School effectiveness research in both the United Kingdom and the United States of America arose to respond to and challenge the 'conventional wisdom' of the time which was summarised by Bernstein (1970) as 'education cannot compensate for society'.

Effective schools research

In the United States during the 1960s descriptive studies had been produced of schools that were considered to be effective. The question that became central was why were there some -albeit few schools - which seemed to get good educational results despite having students from disadvantaged backgrounds. The hope was that if such schools could be identified, researchers could ascertain their differences from more typical schools and then school reforms based on effective school practices could be introduced and ineffective schools transformed into effective ones.

Using a variety of measures to identify 'effective schools' the first studies identified 'outlier' schools that were performing much better and much worse than average. Researchers studied these schools and identified what they considered to be the characteristics of the effective ones. As Purkey and Smith (1983 p.429-430) commented "..reviews do not always find the same features to be characteristic of effective schools, even when considering basically the same literature...(and).. while all reviews assume that effective schools can be differentiated from ineffectiveness, there is no consensus yet on just what the salient characteristics happen to be.".

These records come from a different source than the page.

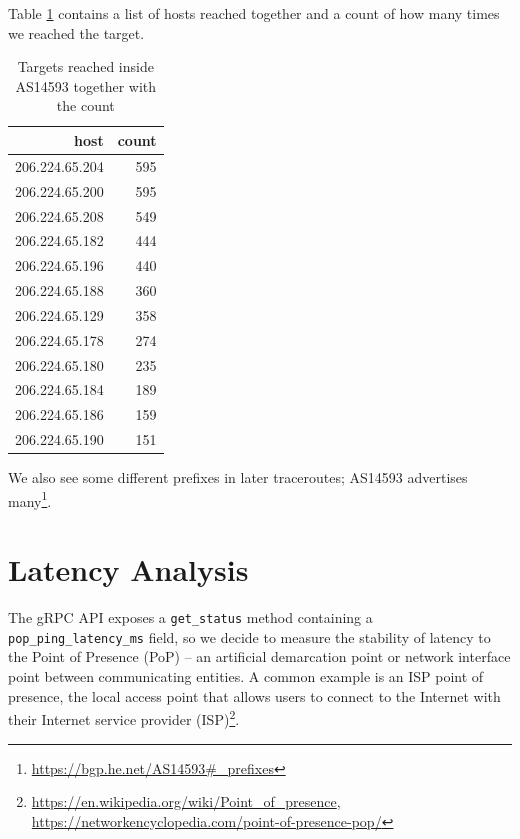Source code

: \documentclass[IN,11pt,twoside,openright,idp,english]{tumthesis}
\begin{document}
Table \ref{tab:hops} contains a list of hosts reached together and a count of how many times we reached the target.
    
\begin{table}
    \label{tab:hops}
    \centering
    \begin{tabular}{ r r }
        \toprule
            host           & count \\ 
            \midrule
            206.224.65.204 & 595   \\
            206.224.65.200 & 595   \\
            206.224.65.208 & 549   \\ 
            206.224.65.182 & 444   \\
            206.224.65.196 & 440   \\ 
            206.224.65.188 & 360   \\ 
            206.224.65.129 & 358   \\ 
            206.224.65.178 & 274   \\ 
            206.224.65.180 & 235   \\ 
            206.224.65.184 & 189   \\ 
            206.224.65.186 & 159   \\ 
            206.224.65.190 & 151   \\
            \bottomrule
    \end{tabular}
    \caption{Targets reached inside AS14593 together with the count}
\end{table}

We also see some different prefixes in later traceroutes; AS14593 advertises
many\footnote{\url{https://bgp.he.net/AS14593\#_prefixes}}.
    
\section{Latency Analysis}

The gRPC API exposes a \texttt{get\_status} method containing a \texttt{pop\_ping\_latency\_ms} field, so we decide to
measure the stability of latency to the Point of Presence (PoP) -- an artificial demarcation point or network interface
point between communicating entities. A common example is an ISP point of presence, the local access point that allows
users to connect to the Internet with their Internet service provider
(ISP)\footnote{\url{https://en.wikipedia.org/wiki/Point_of_presence},
\url{https://networkencyclopedia.com/point-of-presence-pop/}}.
\end{document}
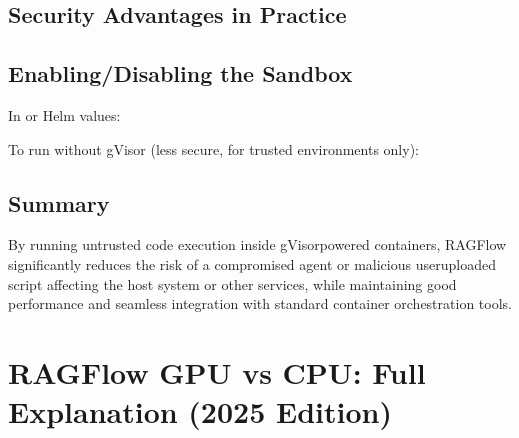\documentclass[letterpaper,10pt,english]{sphinxmanual}
\begin{document}
\section{Security Advantages in Practice}
\label{\detokenize{gvisor:security-advantages-in-practice}}

\section{Enabling/Disabling the Sandbox}
\label{\detokenize{gvisor:enabling-disabling-the-sandbox}}
\sphinxAtStartPar
In  or Helm values:

\begin{sphinxVerbatim}[commandchars=\\\{\}]
\end{sphinxVerbatim}

\sphinxAtStartPar
To run without gVisor (less secure, for trusted environments only):

\begin{sphinxVerbatim}[commandchars=\\\{\}]
\end{sphinxVerbatim}


\section{Summary}
\label{\detokenize{gvisor:summary}}
\sphinxAtStartPar
By running untrusted code execution inside gVisor\sphinxhyphen{}powered containers, RAGFlow significantly reduces the risk of a compromised agent or malicious user\sphinxhyphen{}uploaded script affecting the host system or other services, while maintaining good performance and seamless integration with standard container orchestration tools.

\sphinxstepscope


\chapter{RAGFlow GPU vs CPU: Full Explanation (2025 Edition)}
\label{\detokenize{ragflow-gpu-cpu:ragflow-gpu-vs-cpu-full-explanation-2025-edition}}\label{\detokenize{ragflow-gpu-cpu::doc}}
\end{document}
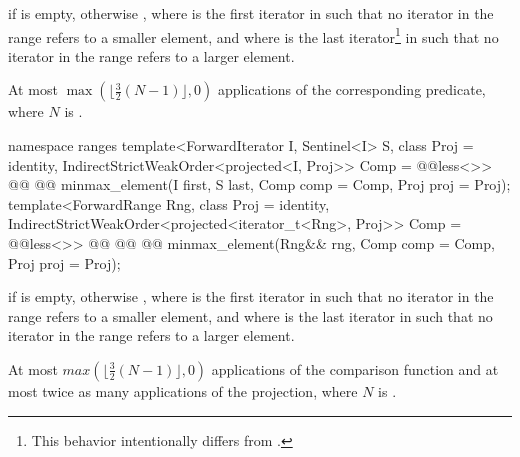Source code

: \begin{itemdescr}
\pnum
\returns
{} if  is empty, otherwise
, where  is
the first iterator in  such that no iterator in the range refers
to a smaller element, and where  is the last iterator\footnote{This behavior
intentionally differs from .}
in  such that no iterator in the range refers to a larger element.

\pnum
\complexity
At most
$\max(\bigl\lfloor{\frac{3}{2}} (N-1)\bigr\rfloor, 0)$
applications of the corresponding predicate, where $N$ is .
\end{itemdescr}

\begin{addedblock}
%
\begin{itemdecl}
namespace ranges {
  template<ForwardIterator I, Sentinel<I> S, class Proj = identity,
      IndirectStrictWeakOrder<projected<I, Proj>> Comp = @@less<>>
    @@
    @@
      minmax_element(I first, S last, Comp comp = Comp{}, Proj proj = Proj{});
  template<ForwardRange Rng, class Proj = identity,
      IndirectStrictWeakOrder<projected<iterator_t<Rng>, Proj>> Comp = @@less<>>
    @@
                @@
    @@
      minmax_element(Rng&& rng, Comp comp = Comp{}, Proj proj = Proj{});
}
\end{itemdecl}

\begin{itemdescr}
\pnum
\returns
{} if  is empty, otherwise
, where  is
the first iterator in  such that no iterator in the range refers to a smaller
element, and where  is the last iterator in  such that no iterator
in the range refers to a larger element.

\pnum
\complexity
At most
$max(\lfloor{\frac{3}{2}} (N-1)\rfloor, 0)$
applications of the comparison function and
at most twice as many applications of the projection,
where $N$ is .
\end{itemdescr}
\end{addedblock}

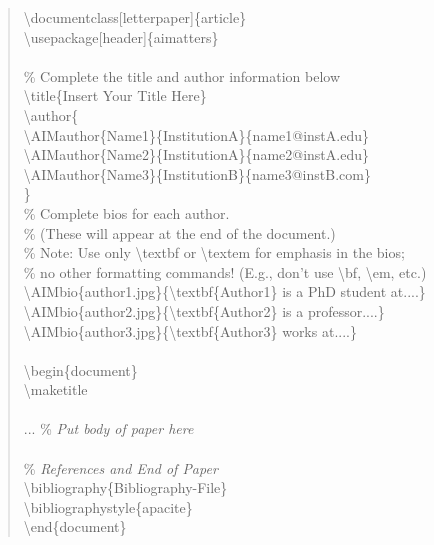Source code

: \documentclass[letterpaper]{article}
\begin{document}
\begin{quote}
\begin{tiny}
\textbackslash documentclass[letterpaper]\{article\}\\
\textbackslash usepackage[header]\{aimatters\}\\
\\
\% Complete the title and author information below\\
\textbackslash title\{Insert Your Title Here\}\\
\textbackslash author\{\\
\textbackslash AIMauthor\{Name1\}\{InstitutionA\}\{name1@instA.edu\}\\
\textbackslash AIMauthor\{Name2\}\{InstitutionA\}\{name2@instA.edu\}\\
\textbackslash AIMauthor\{Name3\}\{InstitutionB\}\{name3@instB.com\}\\
\}\\
\% Complete bios for each author.\\
\% (These will appear at the end of the document.)\\
\% Note:  Use only \textbackslash textbf or \textbackslash textem for emphasis in the bios;\\
\% no other formatting commands!  (E.g., don't use \textbackslash bf, \textbackslash em, etc.)\\
\textbackslash AIMbio\{author1.jpg\}\{\textbackslash textbf\{Author1\} is a PhD student at....\}\\
\textbackslash AIMbio\{author2.jpg\}\{\textbackslash textbf\{Author2\} is a professor....\}\\
\textbackslash AIMbio\{author3.jpg\}\{\textbackslash textbf\{Author3\} works at....\}\\
\\
\textbackslash begin\{document\}\\
\textbackslash maketitle\\
\\
... \% \textit{Put body of paper here}\\
\\
\% \textit{References and End of Paper}\\
\textbackslash bibliography\{Bibliography-File\}\\
\textbackslash bibliographystyle\{apacite\}\\
\textbackslash end\{document\}
\end{tiny}
\end{quote}
\end{document}
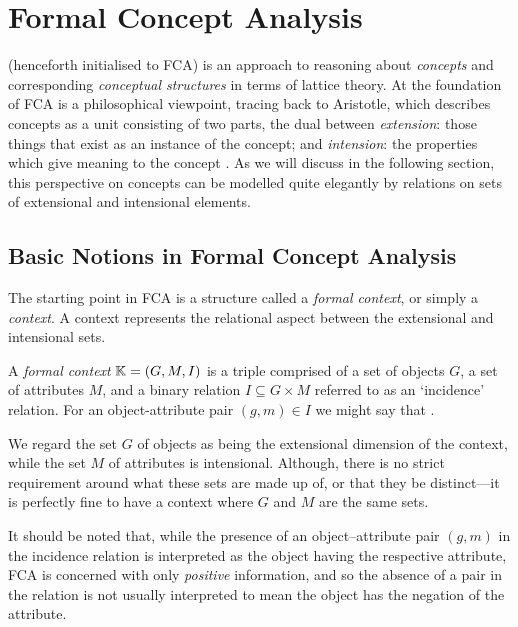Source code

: \chapter{Formal Concept Analysis}
\label{chapter:formal-concept-analysis}

\FCA (henceforth initialised to FCA) is an approach to reasoning about \textit{concepts} and corresponding \textit{conceptual structures} in terms of lattice theory. At the foundation of FCA is a philosophical viewpoint, tracing back to Aristotle, which describes concepts as a unit consisting of two parts, the dual between \textit{extension}: those things that exist as an instance of the concept; and \textit{intension}: the properties which give meaning to the concept \cite[p. 1]{WILLE1992493} \cite[p. 414]{DUQUENNE1999407}. As we will discuss in the following section, this perspective on concepts can be modelled quite elegantly by relations on sets of extensional and intensional elements.  

\section{Basic Notions in Formal Concept Analysis}
\label{section:basic-notions}

The starting point in FCA is a structure called a \textit{formal context}, or simply a \textit{context}. A context represents the relational aspect between the extensional and intensional sets. 
%
\begin{definition}
\label{definition:formal-context} 
  A \textit{formal context} $\mathbb{K} = (G,M,I)$ is a triple comprised of a set of objects $G$, a set of attributes $M$, and a binary relation $I \subseteq G \times M$ referred to as an `incidence' relation. For an object-attribute pair $(g,m) \in I$ we might say that .
\end{definition}
%
We regard the set $G$ of objects as being the extensional dimension of the context, while the set $M$ of attributes is intensional. Although, there is no strict requirement around what these sets are made up of, or that they be distinct---it is perfectly fine to have a context where $G$ and $M$ are the same sets.

It should be noted that, while the presence of an object–attribute pair $(g,m)$ in the incidence relation is interpreted as the object having the respective attribute, FCA is concerned with only \textit{positive} information, and so the absence of a pair in the relation is not usually interpreted to mean the object has the negation of the attribute. 

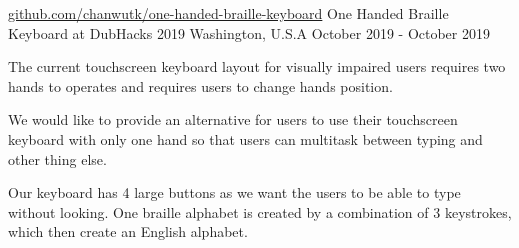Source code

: \begin{cventries}
    \cventry
    {\href{http://github.com/chanwutk/one-handed-braille-keyboard}{github.com/chanwutk/one-handed-braille-keyboard}} %
    {One Handed Braille Keyboard at DubHacks 2019} %
    {Washington, U.S.A} %
    {October 2019 - October 2019} %
    {
      \begin{cvitems} %
        \item {
          The current touchscreen keyboard layout for visually impaired users requires two hands to operates and requires users to change hands position.
        }
        \item {
          We would like to provide an alternative for users to use their touchscreen keyboard with only one hand so that users can multitask between typing and other thing else.
        }
        \item {
          Our keyboard has 4 large buttons as we want the users to be able to type without looking.
          One braille alphabet is created by a combination of 3 keystrokes, which then create an English alphabet.
        }
      \end{cvitems}
    }

\end{cventries}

However the most influential among a number of lists produced was Edmonds (1979) which highlighted five factors of the effective school.

The five factors identified were:

(a) strong leadership of the principal

(b) emphasis on mastery of basic skills

(c) a clean, orderly and secure school environment

(d) high teacher expectations of pupil performance

(e) frequent monitoring of students to assess their progress

In Britain in the 1970s it was the pioneering work of Reynolds in South Wales (1976), and in terms of national publicity Rutter and his colleagues study of London schools (1979), which led to a change in the intellectual climate as regards the power of the school. Their work highlighted that schools with markedly similar intakes serving similar catchment areas had different outcomes. Rutter et. al.'s (1979) pioneering study claimed that effective schools were characterised by "the degree of academic emphasis, teacher actions in lessons, the availability of incentives and rewards, good conditions for pupils, and the extent to which children are able to take responsibility." (Rutter et. al. 1979 p.178) . These findings were later supported by Mortimore et. al. (1988) study of London primary schools and Smith and Tomlinson's (1989) of multi racial comprehensive schools. The Mortimore study was notable for the wide range of outcomes on which schools were assessed (including mathematics, reading, writing, attendance, behaviour and attitudes to school) and for the collection of data on school and classroom processes. The Smith and Tomlinson study is notable for the large differences shown in the academic effectiveness between schools and for the substantial variation it reported on results in different school subjects, reflecting the influence of different school departments. For example, a school that was positioned 'first' in mathematics attainment was 'fifteenth' in English achievement (after allowance had been made for intake quality).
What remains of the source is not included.